======== Exercise data ========
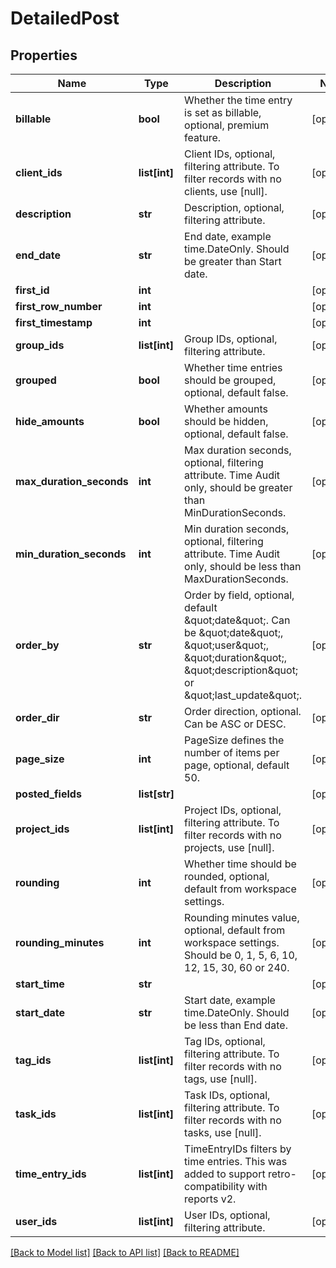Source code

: # DetailedPost

## Properties

Name | Type | Description | Notes
------------ | ------------- | ------------- | -------------
**billable** | **bool** | Whether the time entry is set as billable, optional, premium feature. | [optional] 
**client_ids** | **list[int]** | Client IDs, optional, filtering attribute. To filter records with no clients, use [null]. | [optional] 
**description** | **str** | Description, optional, filtering attribute. | [optional] 
**end_date** | **str** | End date, example time.DateOnly. Should be greater than Start date. | [optional] 
**first_id** | **int** |  | [optional] 
**first_row_number** | **int** |  | [optional] 
**first_timestamp** | **int** |  | [optional] 
**group_ids** | **list[int]** | Group IDs, optional, filtering attribute. | [optional] 
**grouped** | **bool** | Whether time entries should be grouped, optional, default false. | [optional] 
**hide_amounts** | **bool** | Whether amounts should be hidden, optional, default false. | [optional] 
**max_duration_seconds** | **int** | Max duration seconds, optional, filtering attribute. Time Audit only, should be greater than MinDurationSeconds. | [optional] 
**min_duration_seconds** | **int** | Min duration seconds, optional, filtering attribute. Time Audit only, should be less than MaxDurationSeconds. | [optional] 
**order_by** | **str** | Order by field, optional, default \&quot;date\&quot;. Can be \&quot;date\&quot;, \&quot;user\&quot;, \&quot;duration\&quot;, \&quot;description\&quot; or \&quot;last_update\&quot;. | [optional] 
**order_dir** | **str** | Order direction, optional. Can be ASC or DESC. | [optional] 
**page_size** | **int** | PageSize defines the number of items per page, optional, default 50. | [optional] 
**posted_fields** | **list[str]** |  | [optional] 
**project_ids** | **list[int]** | Project IDs, optional, filtering attribute. To filter records with no projects, use [null]. | [optional] 
**rounding** | **int** | Whether time should be rounded, optional, default from workspace settings. | [optional] 
**rounding_minutes** | **int** | Rounding minutes value, optional, default from workspace settings. Should be 0, 1, 5, 6, 10, 12, 15, 30, 60 or 240. | [optional] 
**start_time** | **str** |  | [optional] 
**start_date** | **str** | Start date, example time.DateOnly. Should be less than End date. | [optional] 
**tag_ids** | **list[int]** | Tag IDs, optional, filtering attribute. To filter records with no tags, use [null]. | [optional] 
**task_ids** | **list[int]** | Task IDs, optional, filtering attribute. To filter records with no tasks, use [null]. | [optional] 
**time_entry_ids** | **list[int]** | TimeEntryIDs filters by time entries. This was added to support retro-compatibility with reports v2. | [optional] 
**user_ids** | **list[int]** | User IDs, optional, filtering attribute. | [optional] 

[[Back to Model list]](../README.md#documentation-for-models) [[Back to API list]](../README.md#documentation-for-api-endpoints) [[Back to README]](../README.md)


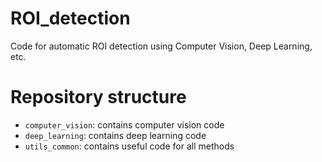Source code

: # ROI_detection
Code for automatic ROI detection using Computer Vision, Deep Learning, etc.

# Repository structure
  * `computer_vision`: contains computer vision code
  * `deep_learning`: contains deep learning code
  * `utils_common`: contains useful code for all methods
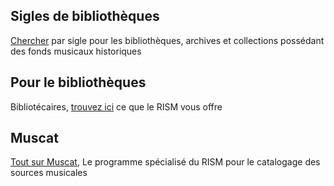 ## Sigles de bibliothèques

[Chercher](/community/sigla.html) par sigle pour les bibliothèques, archives et collections possédant des fonds musicaux historiques

## Pour le bibliothèques

Bibliotécaires, [trouvez ici](/organization/rism-for-libraries.html) ce que le RISM vous offre

## Muscat

[Tout sur Muscat](/community/muscat.html), Le programme spécialisé du RISM pour le catalogage des sources musicales
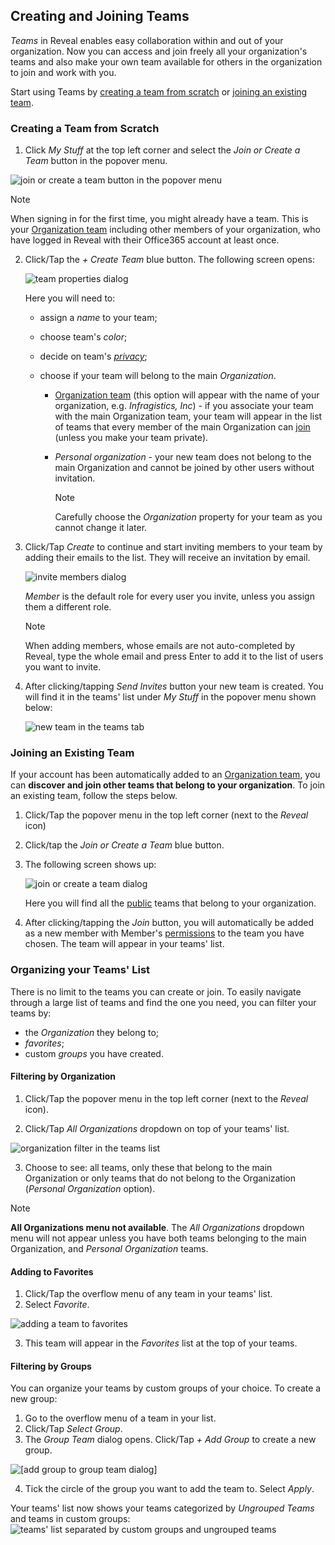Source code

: ## Creating and Joining Teams

*Teams* in Reveal enables easy collaboration within and out of your
organization. Now you can access and join freely all your organization's
teams and also make your own team available for others in the
organization to join and work with you.

Start using Teams by [creating a team from scratch](#create-team-scratch) or [joining an existing team](#join-team).

<a name='create-team-scratch'></a>
### Creating a Team from Scratch

1.  Click *My Stuff* at the top left corner and select the *Join or Create a Team* button in the popover menu.

  ![join or create a team button in the popover menu](images/button-join-create-team.png)


  >[!NOTE]
  > When signing in for the first time, you might already have a team. This is your [Organization team](index.html#organization-team) including other members of your organization, who have logged in Reveal with their Office365 account at least once.



2.  Click/Tap the *+ Create Team* blue button. The following screen
    opens:

    ![team properties dialog](images/create-team-properties_all.png)

    Here you will need to:

      - assign a *name* to your team;

      - choose team's *color*;

      - decide on team's
        [*privacy*](index.html#team-privacy-levels);

      - choose if your team will belong to the main *Organization*.

          - [Organization team](index.html#organization-team) (this
            option will appear with the name of your organization, e.g.
            *Infragistics, Inc*) - if you associate your team with the
            main Organization team, your team will appear in the list of
            teams that every member of the main Organization can
            [join](#join-team) (unless you make your team private).

          - *Personal organization* - your new team does not belong to
            the main Organization and cannot be joined by other users
            without invitation.

            >[!NOTE]
            >Carefully choose the *Organization* property for your team as you cannot change it later.

3.  Click/Tap *Create* to continue and start inviting members to your team by adding their emails to the list. They will receive an
invitation by email.

    ![invite members dialog](images/team-invite-members.png)

    *Member* is the default role for every user you invite, unless you
    assign them a different role.

    >[!NOTE]
    >When adding members, whose emails are not auto-completed by Reveal, type the whole email and press Enter to add it to the list of users you want to invite.

4.  After clicking/tapping *Send Invites* button your new team is
    created. You will find it in the teams' list under *My Stuff* in the
    popover menu shown below:

    ![new team in the teams tab](images/new-team-created.png)

<a name='join-team'></a>
### Joining an Existing Team

If your account has been automatically added to an [Organization team](index.html#organization-team), you can **discover
and join other teams that belong to your organization**.
To join an existing team, follow the steps below.

1.  Click/Tap the popover menu in the top left corner (next to the
    *Reveal* icon)

2.  Click/tap the *Join or Create a Team* blue button.

3.  The following screen shows up:

    ![join or create a team dialog](images/join-or-create.png)

    Here you will find all the
    [public](index.html#team-privacy-levels) teams that
    belong to your organization.

4.  After clicking/tapping the *Join* button, you will automatically be
    added as a new member with Member's
    [permissions](index.html#members-roles-permissions)
    to the team you have chosen. The team will appear in your teams' list.

### Organizing your Teams' List

There is no limit to the teams you can create or join. To easily navigate through a large list of teams and find the one you need, you can filter your teams by:

* the *Organization* they belong to;
* *favorites*;
* custom *groups* you have created.

#### Filtering by Organization

1.  Click/Tap the popover menu in the top left corner (next to the _Reveal_ icon).

2. Click/Tap _All Organizations_ dropdown on top of your teams' list.

![organization filter in the teams list](images/teams-organization-filter.png)


3. Choose to see: all teams, only these that belong to the main Organization or only teams that do not belong to the Organization (_Personal Organization_ option).

>[!NOTE]
>**All Organizations menu not available**. The _All Organizations_ dropdown menu will not appear unless you have both teams belonging to the main Organization, and _Personal Organization_ teams.


#### Adding to Favorites

1. Click/Tap the overflow menu of any team in your teams' list.
2. Select _Favorite_.

![adding a team to favorites](images/adding-teams-favorites.png)


3. This team will appear in the _Favorites_ list at the top of your teams.

#### Filtering by Groups

You can organize your teams by custom groups of your choice. To create a new group:

1. Go to the overflow menu of a team in your list.
2. Click/Tap _Select Group_.
3. The _Group Team_ dialog opens. Click/Tap _+ Add Group_ to create a new group.

![[add group to group team dialog]](images/group-team-dialog-add-group.png)

4. Tick the circle of the group you want to add the team to. Select _Apply_.

Your teams' list now shows your teams categorized by _Ungrouped Teams_ and teams in custom groups:
![teams' list separated by custom groups and ungrouped teams](images/teams-categorized-by-groups.png)

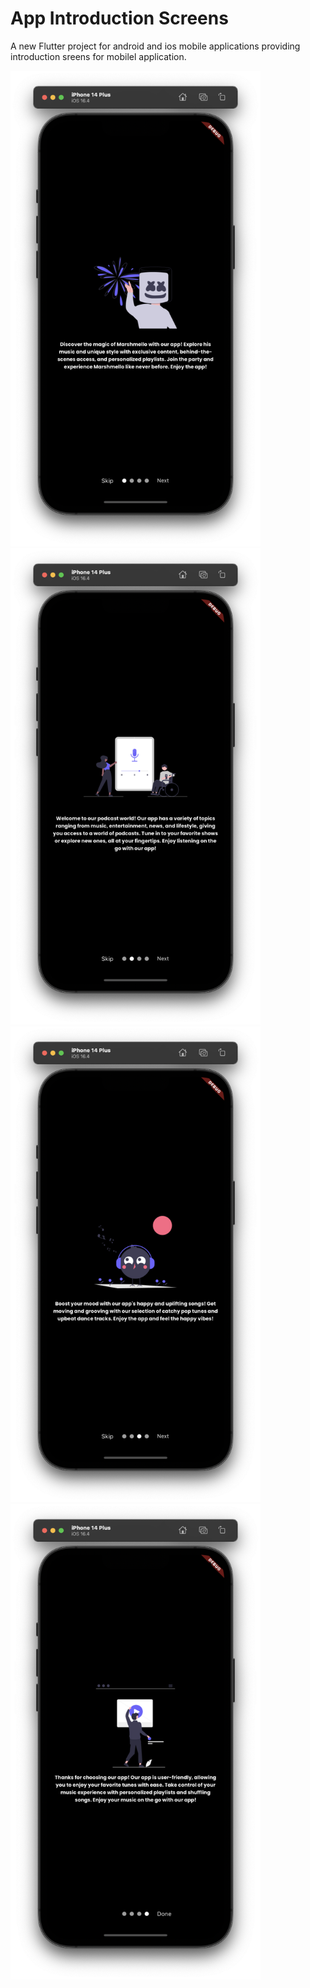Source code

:# App Introduction Screens

A new Flutter project for android and ios mobile applications providing introduction sreens for mobilel application.

<img src="/assets/ss1.png?raw=true" alt="Main Screen" width="400px">
<img src="/assets/ss2.png?raw=true" alt="Main Screen" width="400px">
<img src="/assets/ss3.png?raw=true" alt="Main Screen" width="400px">
<img src="/assets/ss4.png?raw=true" alt="Main Screen" width="400px">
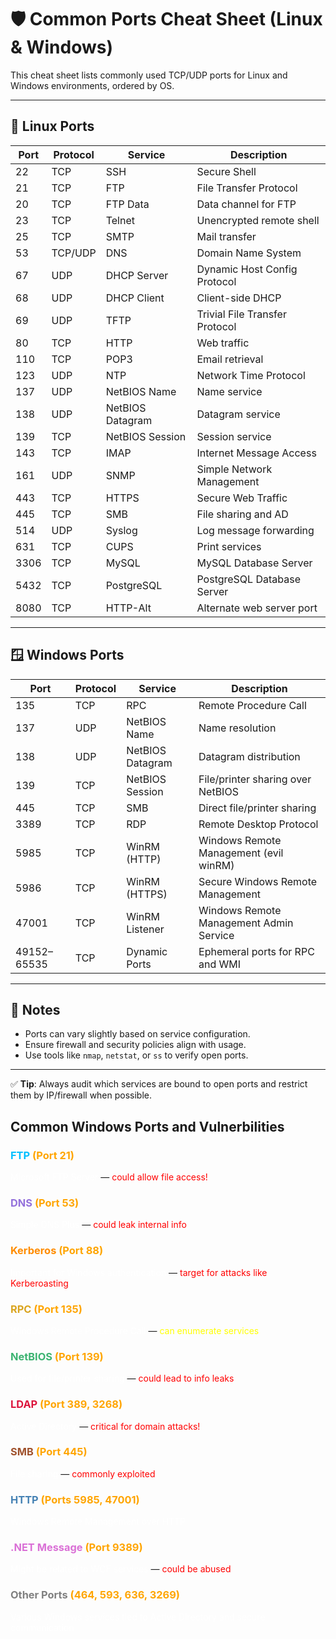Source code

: 
# 🛡️ Common Ports Cheat Sheet (Linux & Windows)

This cheat sheet lists commonly used TCP/UDP ports for Linux and Windows environments, ordered by OS.

---

## 🐧 Linux Ports

| Port | Protocol | Service         | Description                     |
|------|----------|------------------|---------------------------------|
| 22   | TCP      | SSH              | Secure Shell                    |
| 21   | TCP      | FTP              | File Transfer Protocol          |
| 20   | TCP      | FTP Data         | Data channel for FTP            |
| 23   | TCP      | Telnet           | Unencrypted remote shell        |
| 25   | TCP      | SMTP             | Mail transfer                   |
| 53   | TCP/UDP  | DNS              | Domain Name System              |
| 67   | UDP      | DHCP Server      | Dynamic Host Config Protocol    |
| 68   | UDP      | DHCP Client      | Client-side DHCP                |
| 69   | UDP      | TFTP             | Trivial File Transfer Protocol  |
| 80   | TCP      | HTTP             | Web traffic                     |
| 110  | TCP      | POP3             | Email retrieval                 |
| 123  | UDP      | NTP              | Network Time Protocol           |
| 137  | UDP      | NetBIOS Name     | Name service                    |
| 138  | UDP      | NetBIOS Datagram | Datagram service                |
| 139  | TCP      | NetBIOS Session  | Session service                 |
| 143  | TCP      | IMAP             | Internet Message Access         |
| 161  | UDP      | SNMP             | Simple Network Management       |
| 443  | TCP      | HTTPS            | Secure Web Traffic              |
| 445  | TCP      | SMB              | File sharing and AD             |
| 514  | UDP      | Syslog           | Log message forwarding          |
| 631  | TCP      | CUPS             | Print services                  |
| 3306 | TCP      | MySQL            | MySQL Database Server           |
| 5432 | TCP      | PostgreSQL       | PostgreSQL Database Server      |
| 8080 | TCP      | HTTP-Alt         | Alternate web server port       |

---

## 🪟 Windows Ports

| Port  | Protocol | Service        | Description                                  |
|-------|----------|----------------|----------------------------------------------|
| 135   | TCP      | RPC            | Remote Procedure Call                        |
| 137   | UDP      | NetBIOS Name   | Name resolution                              |
| 138   | UDP      | NetBIOS Datagram| Datagram distribution                        |
| 139   | TCP      | NetBIOS Session| File/printer sharing over NetBIOS            |
| 445   | TCP      | SMB            | Direct file/printer sharing                  |
| 3389  | TCP      | RDP            | Remote Desktop Protocol                      |
| 5985  | TCP      | WinRM (HTTP)   | Windows Remote Management  (evil winRM)      |
| 5986  | TCP      | WinRM (HTTPS)  | Secure Windows Remote Management             |
| 47001 | TCP      | WinRM Listener | Windows Remote Management Admin Service      |
| 49152–65535 | TCP | Dynamic Ports | Ephemeral ports for RPC and WMI             |

---

## 📌 Notes
- Ports can vary slightly based on service configuration.
- Ensure firewall and security policies align with usage.
- Use tools like `nmap`, `netstat`, or `ss` to verify open ports.

---

✅ **Tip**: Always audit which services are bound to open ports and restrict them by IP/firewall when possible.

## Common Windows Ports and Vulnerbilities 

### <span style="color:deepskyblue">FTP</span> <span style="color:orange">(Port 21)</span>
<span style="color:white">Microsoft FTP Server</span> — <span style="color:red">could allow file access!</span>

### <span style="color:mediumpurple">DNS</span> <span style="color:orange">(Port 53)</span>
<span style="color:white">Simple DNS Plus</span> — <span style="color:red">could leak internal info</span>

### <span style="color:darkorange">Kerberos</span> <span style="color:orange">(Port 88)</span>
<span style="color:white">Important for Windows authentication</span> — <span style="color:red">target for attacks like Kerberoasting</span>

### <span style="color:goldenrod">RPC</span> <span style="color:orange">(Port 135)</span>
<span style="color:white">Windows Remote Procedure Call</span> — <span style="color:yellow">can enumerate services</span>

### <span style="color:mediumseagreen">NetBIOS</span> <span style="color:orange">(Port 139)</span>
<span style="color:white">Used for file/printer sharing</span> — <span style="color:red">could lead to info leaks</span>

### <span style="color:crimson">LDAP</span> <span style="color:orange">(Port 389, 3268)</span>
<span style="color:white">Active Directory</span> — <span style="color:red">critical for domain attacks!</span>

### <span style="color:sienna">SMB</span> <span style="color:orange">(Port 445)</span>
<span style="color:white">File sharing</span> — <span style="color:red">commonly exploited</span>

### <span style="color:steelblue">HTTP</span> <span style="color:orange">(Ports 5985, 47001)</span>
<span style="color:white">Windows Remote Management over HTTP</span>

### <span style="color:orchid">.NET Message</span> <span style="color:orange">(Port 9389)</span>
<span style="color:white">Might be related to WCF services</span> — <span style="color:red">could be abused</span>

### <span style="color:gray">Other Ports</span> <span style="color:orange">(464, 593, 636, 3269)</span>
<span style="color:white">Various Windows services tied to Active Directory and secure communication</span>
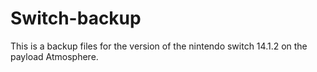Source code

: # Switch-backup
 This is a backup files for the version of the nintendo switch 14.1.2 on the payload Atmosphere.
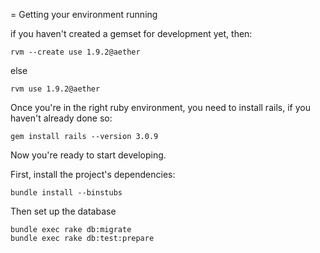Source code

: = Getting your environment running

if you haven't created a gemset for development yet, then:

    rvm --create use 1.9.2@aether

else

    rvm use 1.9.2@aether

Once you're in the right ruby environment, you need to install rails, if you haven't already done so:

    gem install rails --version 3.0.9

Now you're ready to start developing.

First, install the project's dependencies:
 
    bundle install --binstubs

Then set up the database

    bundle exec rake db:migrate
    bundle exec rake db:test:prepare
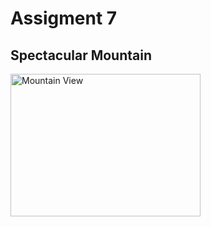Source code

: # Assigment 7


<h2>Spectacular Mountain</h2>
<img src="pic_mountain.jpg" alt="Mountain View" style="width:304px;height:228px;">
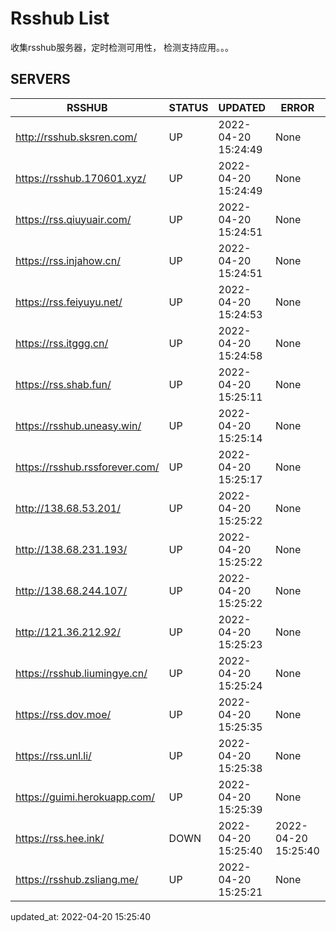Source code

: # Rsshub List

收集rsshub服务器，定时检测可用性， 检测支持应用。。。


## SERVERS

|  RSSHUB   | STATUS  | UPDATED  | ERROR  | TWITTER |  
|  ----  | ----  | ----  | ----  | ---- |  
| http://rsshub.sksren.com/ | UP | 2022-04-20 15:24:49 | None |OK|  
| https://rsshub.170601.xyz/ | UP | 2022-04-20 15:24:49 | None |OK|  
| https://rss.qiuyuair.com/ | UP | 2022-04-20 15:24:51 | None ||  
| https://rss.injahow.cn/ | UP | 2022-04-20 15:24:51 | None ||  
| https://rss.feiyuyu.net/ | UP | 2022-04-20 15:24:53 | None ||  
| https://rss.itggg.cn/ | UP | 2022-04-20 15:24:58 | None ||  
| https://rss.shab.fun/ | UP | 2022-04-20 15:25:11 | None |OK|  
| https://rsshub.uneasy.win/ | UP | 2022-04-20 15:25:14 | None |OK|  
| https://rsshub.rssforever.com/ | UP | 2022-04-20 15:25:17 | None |OK|  
| http://138.68.53.201/ | UP | 2022-04-20 15:25:22 | None ||  
| http://138.68.231.193/ | UP | 2022-04-20 15:25:22 | None ||  
| http://138.68.244.107/ | UP | 2022-04-20 15:25:22 | None ||  
| http://121.36.212.92/ | UP | 2022-04-20 15:25:23 | None ||  
| https://rsshub.liumingye.cn/ | UP | 2022-04-20 15:25:24 | None ||  
| https://rss.dov.moe/ | UP | 2022-04-20 15:25:35 | None |OK|  
| https://rss.unl.li/ | UP | 2022-04-20 15:25:38 | None ||  
| https://guimi.herokuapp.com/ | UP | 2022-04-20 15:25:39 | None ||  
| https://rss.hee.ink/ | DOWN | 2022-04-20 15:25:40 | 2022-04-20 15:25:40 |  
| https://rsshub.zsliang.me/ | UP | 2022-04-20 15:25:21 | None |OK|  
  

updated_at: 2022-04-20 15:25:40  
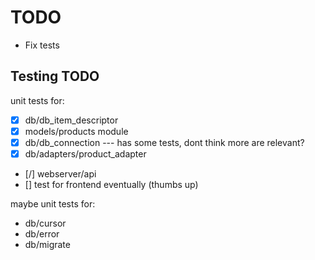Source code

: # TODO

- Fix tests

## Testing TODO

unit tests for:
- [X] db/db_item_descriptor
- [X] models/products module
- [X] db/db_connection --- has some tests, dont think more are relevant?
- [X] db/adapters/product_adapter
- [/] webserver/api
- [] test for frontend eventually (thumbs up)

maybe unit tests for:
- db/cursor
- db/error
- db/migrate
========
Work instruction:
Search the records above for "emails". Copy each line where it is found.

Answer:
3.  Click/Tap *Create* to continue and start inviting members to your team by adding their emails to the list. They will receive an
    >When adding members, whose emails are not auto-completed by Reveal, type the whole email and press Enter to add it to the list of users you want to invite.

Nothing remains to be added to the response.